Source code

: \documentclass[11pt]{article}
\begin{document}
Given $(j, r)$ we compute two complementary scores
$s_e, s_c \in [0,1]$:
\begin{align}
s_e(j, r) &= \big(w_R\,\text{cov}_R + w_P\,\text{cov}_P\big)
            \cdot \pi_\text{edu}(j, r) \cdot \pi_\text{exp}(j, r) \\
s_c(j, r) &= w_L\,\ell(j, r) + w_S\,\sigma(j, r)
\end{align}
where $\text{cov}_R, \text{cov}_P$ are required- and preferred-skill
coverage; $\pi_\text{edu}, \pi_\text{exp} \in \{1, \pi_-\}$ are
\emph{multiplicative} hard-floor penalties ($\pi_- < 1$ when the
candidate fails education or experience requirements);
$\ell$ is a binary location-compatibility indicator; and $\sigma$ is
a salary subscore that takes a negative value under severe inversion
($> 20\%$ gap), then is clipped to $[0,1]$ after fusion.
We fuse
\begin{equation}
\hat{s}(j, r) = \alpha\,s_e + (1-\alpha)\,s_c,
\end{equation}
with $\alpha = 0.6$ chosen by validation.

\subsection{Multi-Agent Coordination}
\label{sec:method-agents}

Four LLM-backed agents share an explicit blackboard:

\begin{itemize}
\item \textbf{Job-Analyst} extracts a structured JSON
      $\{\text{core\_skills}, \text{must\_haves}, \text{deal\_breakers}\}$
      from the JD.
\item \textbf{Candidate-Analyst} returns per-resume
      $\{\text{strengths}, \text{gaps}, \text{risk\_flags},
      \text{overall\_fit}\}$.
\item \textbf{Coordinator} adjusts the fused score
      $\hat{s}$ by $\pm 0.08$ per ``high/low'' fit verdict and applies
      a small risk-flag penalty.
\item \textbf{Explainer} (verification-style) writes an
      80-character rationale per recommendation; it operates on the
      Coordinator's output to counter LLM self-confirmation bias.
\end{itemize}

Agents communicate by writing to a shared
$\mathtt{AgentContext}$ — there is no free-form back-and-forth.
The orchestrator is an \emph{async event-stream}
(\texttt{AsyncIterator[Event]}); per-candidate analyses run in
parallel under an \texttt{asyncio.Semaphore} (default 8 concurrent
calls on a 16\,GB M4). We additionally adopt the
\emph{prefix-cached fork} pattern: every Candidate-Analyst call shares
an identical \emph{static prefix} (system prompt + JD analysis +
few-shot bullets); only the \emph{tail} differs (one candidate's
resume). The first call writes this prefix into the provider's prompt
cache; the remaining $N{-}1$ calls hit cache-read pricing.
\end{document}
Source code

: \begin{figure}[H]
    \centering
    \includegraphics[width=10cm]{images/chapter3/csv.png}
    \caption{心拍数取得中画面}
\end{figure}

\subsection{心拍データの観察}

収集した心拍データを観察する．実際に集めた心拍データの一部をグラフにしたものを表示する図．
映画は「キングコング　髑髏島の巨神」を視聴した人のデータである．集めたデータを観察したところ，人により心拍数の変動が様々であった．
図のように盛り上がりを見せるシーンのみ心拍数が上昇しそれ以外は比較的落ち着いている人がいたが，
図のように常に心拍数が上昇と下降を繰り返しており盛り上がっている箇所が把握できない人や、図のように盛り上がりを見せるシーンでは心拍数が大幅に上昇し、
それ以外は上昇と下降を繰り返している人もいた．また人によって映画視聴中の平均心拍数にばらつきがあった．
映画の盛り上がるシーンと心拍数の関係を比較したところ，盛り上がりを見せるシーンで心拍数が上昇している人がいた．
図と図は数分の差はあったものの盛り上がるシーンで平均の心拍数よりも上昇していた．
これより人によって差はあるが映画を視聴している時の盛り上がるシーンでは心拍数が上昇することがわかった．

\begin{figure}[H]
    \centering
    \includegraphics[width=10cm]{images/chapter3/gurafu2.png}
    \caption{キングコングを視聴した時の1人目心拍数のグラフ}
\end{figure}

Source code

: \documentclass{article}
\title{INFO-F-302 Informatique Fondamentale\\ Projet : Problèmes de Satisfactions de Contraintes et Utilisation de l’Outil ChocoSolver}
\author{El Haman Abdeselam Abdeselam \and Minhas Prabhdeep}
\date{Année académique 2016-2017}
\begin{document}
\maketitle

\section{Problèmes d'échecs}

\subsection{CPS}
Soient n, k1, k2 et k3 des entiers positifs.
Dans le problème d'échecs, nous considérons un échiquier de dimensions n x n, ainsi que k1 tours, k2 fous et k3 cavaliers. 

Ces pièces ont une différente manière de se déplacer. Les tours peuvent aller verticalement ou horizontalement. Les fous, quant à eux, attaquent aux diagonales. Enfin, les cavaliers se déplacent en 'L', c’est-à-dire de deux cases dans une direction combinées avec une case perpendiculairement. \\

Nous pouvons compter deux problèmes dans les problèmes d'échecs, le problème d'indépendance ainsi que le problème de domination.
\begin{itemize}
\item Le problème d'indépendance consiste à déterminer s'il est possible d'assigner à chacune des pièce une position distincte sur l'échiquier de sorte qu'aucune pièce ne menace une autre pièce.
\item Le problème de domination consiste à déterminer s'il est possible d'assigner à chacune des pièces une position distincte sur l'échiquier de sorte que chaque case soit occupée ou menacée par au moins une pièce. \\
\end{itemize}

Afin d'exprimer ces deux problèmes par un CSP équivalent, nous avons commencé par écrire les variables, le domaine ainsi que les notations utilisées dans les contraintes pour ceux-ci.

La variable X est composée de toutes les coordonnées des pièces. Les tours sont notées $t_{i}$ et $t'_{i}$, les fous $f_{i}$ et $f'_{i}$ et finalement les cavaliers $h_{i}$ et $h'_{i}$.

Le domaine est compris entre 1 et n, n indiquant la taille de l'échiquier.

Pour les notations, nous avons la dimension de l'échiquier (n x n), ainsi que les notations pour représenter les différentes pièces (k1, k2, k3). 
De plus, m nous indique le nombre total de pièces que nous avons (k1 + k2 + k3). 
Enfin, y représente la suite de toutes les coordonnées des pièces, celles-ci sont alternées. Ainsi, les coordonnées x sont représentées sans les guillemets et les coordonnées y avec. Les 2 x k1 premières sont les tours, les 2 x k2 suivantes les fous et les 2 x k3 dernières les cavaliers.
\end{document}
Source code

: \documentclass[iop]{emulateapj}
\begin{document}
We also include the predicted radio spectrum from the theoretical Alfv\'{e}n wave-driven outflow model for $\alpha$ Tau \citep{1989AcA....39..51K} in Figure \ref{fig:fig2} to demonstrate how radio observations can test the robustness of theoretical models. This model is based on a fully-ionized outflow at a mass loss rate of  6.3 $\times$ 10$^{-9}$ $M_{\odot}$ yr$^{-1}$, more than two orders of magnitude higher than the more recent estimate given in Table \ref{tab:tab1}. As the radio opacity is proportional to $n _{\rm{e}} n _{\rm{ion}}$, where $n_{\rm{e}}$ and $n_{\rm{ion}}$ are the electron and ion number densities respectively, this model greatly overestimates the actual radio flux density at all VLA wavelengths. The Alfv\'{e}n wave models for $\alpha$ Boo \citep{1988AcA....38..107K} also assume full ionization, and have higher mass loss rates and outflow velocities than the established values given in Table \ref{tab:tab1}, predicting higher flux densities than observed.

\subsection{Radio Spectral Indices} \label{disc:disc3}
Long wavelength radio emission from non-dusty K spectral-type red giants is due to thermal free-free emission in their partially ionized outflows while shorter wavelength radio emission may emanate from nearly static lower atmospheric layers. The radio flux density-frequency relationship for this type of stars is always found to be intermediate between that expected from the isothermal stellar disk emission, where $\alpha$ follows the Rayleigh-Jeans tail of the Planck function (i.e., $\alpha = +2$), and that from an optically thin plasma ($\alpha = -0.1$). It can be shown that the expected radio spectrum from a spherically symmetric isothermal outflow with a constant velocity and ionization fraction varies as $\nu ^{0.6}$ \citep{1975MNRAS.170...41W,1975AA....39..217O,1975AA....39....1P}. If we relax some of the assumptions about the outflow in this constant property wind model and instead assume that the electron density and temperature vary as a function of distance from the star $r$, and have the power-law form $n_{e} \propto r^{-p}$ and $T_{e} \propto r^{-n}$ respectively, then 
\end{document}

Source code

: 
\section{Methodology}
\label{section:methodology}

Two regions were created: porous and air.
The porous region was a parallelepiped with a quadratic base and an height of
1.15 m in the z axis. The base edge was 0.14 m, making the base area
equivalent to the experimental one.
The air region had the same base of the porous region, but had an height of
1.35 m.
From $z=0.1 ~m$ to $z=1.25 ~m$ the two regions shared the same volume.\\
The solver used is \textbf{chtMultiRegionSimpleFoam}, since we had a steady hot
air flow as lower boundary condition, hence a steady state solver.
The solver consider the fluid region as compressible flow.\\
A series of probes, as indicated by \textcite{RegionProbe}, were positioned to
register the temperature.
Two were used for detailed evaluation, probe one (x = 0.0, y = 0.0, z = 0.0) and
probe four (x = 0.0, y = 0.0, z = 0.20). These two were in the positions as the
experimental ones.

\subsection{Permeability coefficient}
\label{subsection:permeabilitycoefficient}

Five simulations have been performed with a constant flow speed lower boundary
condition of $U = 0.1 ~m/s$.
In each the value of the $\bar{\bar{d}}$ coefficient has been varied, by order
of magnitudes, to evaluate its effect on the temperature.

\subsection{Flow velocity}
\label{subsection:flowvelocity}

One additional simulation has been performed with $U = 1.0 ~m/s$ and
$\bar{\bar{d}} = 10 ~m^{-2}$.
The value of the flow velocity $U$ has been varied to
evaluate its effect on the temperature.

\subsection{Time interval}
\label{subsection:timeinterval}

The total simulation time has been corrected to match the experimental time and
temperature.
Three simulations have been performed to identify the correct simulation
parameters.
= = =
Instructions for the task:
Which lines run from the first of the listing to the line containing "Agents communicate by writing to a shared"? Reproduce those exactly, both ends included.

Written reply:
Source code

: \documentclass[11pt]{article}
\begin{document}
Given $(j, r)$ we compute two complementary scores
$s_e, s_c \in [0,1]$:
\begin{align}
s_e(j, r) &= \big(w_R\,\text{cov}_R + w_P\,\text{cov}_P\big)
            \cdot \pi_\text{edu}(j, r) \cdot \pi_\text{exp}(j, r) \\
s_c(j, r) &= w_L\,\ell(j, r) + w_S\,\sigma(j, r)
\end{align}
where $\text{cov}_R, \text{cov}_P$ are required- and preferred-skill
coverage; $\pi_\text{edu}, \pi_\text{exp} \in \{1, \pi_-\}$ are
\emph{multiplicative} hard-floor penalties ($\pi_- < 1$ when the
candidate fails education or experience requirements);
$\ell$ is a binary location-compatibility indicator; and $\sigma$ is
a salary subscore that takes a negative value under severe inversion
($> 20\%$ gap), then is clipped to $[0,1]$ after fusion.
We fuse
\begin{equation}
\hat{s}(j, r) = \alpha\,s_e + (1-\alpha)\,s_c,
\end{equation}
with $\alpha = 0.6$ chosen by validation.

\subsection{Multi-Agent Coordination}
\label{sec:method-agents}

Four LLM-backed agents share an explicit blackboard:

\begin{itemize}
\item \textbf{Job-Analyst} extracts a structured JSON
      $\{\text{core\_skills}, \text{must\_haves}, \text{deal\_breakers}\}$
      from the JD.
\item \textbf{Candidate-Analyst} returns per-resume
      $\{\text{strengths}, \text{gaps}, \text{risk\_flags},
      \text{overall\_fit}\}$.
\item \textbf{Coordinator} adjusts the fused score
      $\hat{s}$ by $\pm 0.08$ per ``high/low'' fit verdict and applies
      a small risk-flag penalty.
\item \textbf{Explainer} (verification-style) writes an
      80-character rationale per recommendation; it operates on the
      Coordinator's output to counter LLM self-confirmation bias.
\end{itemize}

Agents communicate by writing to a shared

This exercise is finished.